### What the task requires
Below are records; how many of their lines contain "cdot"? Reply with the number and no other words.

+--

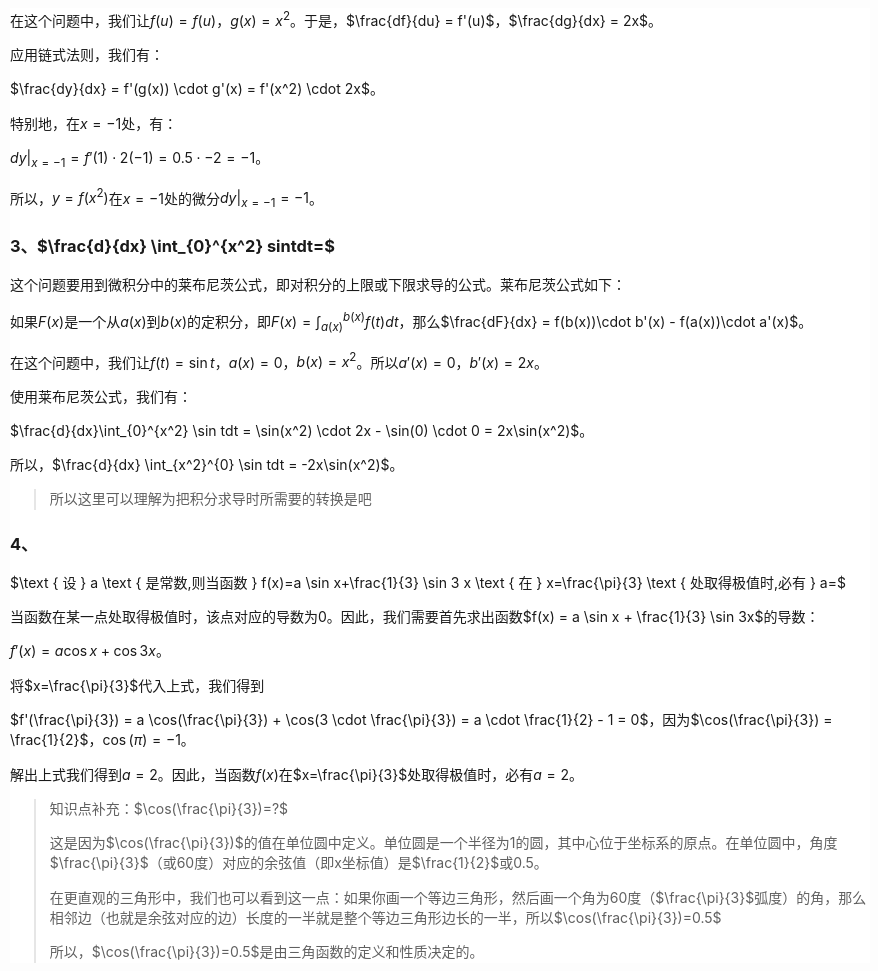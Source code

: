 在这个问题中，我们让$f(u) = f(u)$，$g(x) = x^2$。于是，$\frac{df}{du} = f'(u)$，$\frac{dg}{dx} = 2x$。

应用链式法则，我们有：

$\frac{dy}{dx} = f'(g(x)) \cdot g'(x) = f'(x^2) \cdot 2x$。

特别地，在$x=-1$处，有：

$dy|_{x=-1} = f'(1) \cdot 2(-1) = 0.5 \cdot -2 = -1$。

所以，$y=f(x^2)$在$x=-1$处的微分$dy|_{x=-1}=-1$。



### 3、$\frac{d}{dx} \int_{0}^{x^2} sintdt=$

这个问题要用到微积分中的莱布尼茨公式，即对积分的上限或下限求导的公式。莱布尼茨公式如下：

如果$F(x)$是一个从$a(x)$到$b(x)$的定积分，即$F(x) = \int_{a(x)}^{b(x)}f(t)dt$，那么$\frac{dF}{dx} = f(b(x))\cdot b'(x) - f(a(x))\cdot a'(x)$。

在这个问题中，我们让$f(t) = \sin t$，$a(x) = 0$，$b(x) = x^2$。所以$a'(x) = 0$，$b'(x) = 2x$。

使用莱布尼茨公式，我们有：

$\frac{d}{dx}\int_{0}^{x^2} \sin tdt = \sin(x^2) \cdot 2x - \sin(0) \cdot 0 = 2x\sin(x^2)$。

所以，$\frac{d}{dx} \int_{x^2}^{0} \sin tdt = -2x\sin(x^2)$。

> 所以这里可以理解为把积分求导时所需要的转换是吧



### 4、

$\text { 设 } a \text { 是常数,则当函数 } f(x)=a \sin x+\frac{1}{3} \sin 3 x \text { 在 } x=\frac{\pi}{3} \text { 处取得极值时,必有 } a=$

当函数在某一点处取得极值时，该点对应的导数为0。因此，我们需要首先求出函数$f(x) = a \sin x + \frac{1}{3} \sin 3x$的导数：

$f'(x) = a \cos x + \cos 3x$。

将$x=\frac{\pi}{3}$代入上式，我们得到

$f'(\frac{\pi}{3}) = a \cos(\frac{\pi}{3}) + \cos(3 \cdot \frac{\pi}{3}) = a \cdot \frac{1}{2} - 1 = 0$，因为$\cos(\frac{\pi}{3}) = \frac{1}{2}$，$\cos(\pi) = -1$。

解出上式我们得到$a = 2$。因此，当函数$f(x)$在$x=\frac{\pi}{3}$处取得极值时，必有$a = 2$。

> 知识点补充：$\cos(\frac{\pi}{3})=?$
>
> 这是因为$\cos(\frac{\pi}{3})$的值在单位圆中定义。单位圆是一个半径为1的圆，其中心位于坐标系的原点。在单位圆中，角度$\frac{\pi}{3}$（或60度）对应的余弦值（即x坐标值）是$\frac{1}{2}$或0.5。
>
> 在更直观的三角形中，我们也可以看到这一点：如果你画一个等边三角形，然后画一个角为60度（$\frac{\pi}{3}$弧度）的角，那么相邻边（也就是余弦对应的边）长度的一半就是整个等边三角形边长的一半，所以$\cos(\frac{\pi}{3})=0.5$
>
> 所以，$\cos(\frac{\pi}{3})=0.5$是由三角函数的定义和性质决定的。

+--

### Task solution
5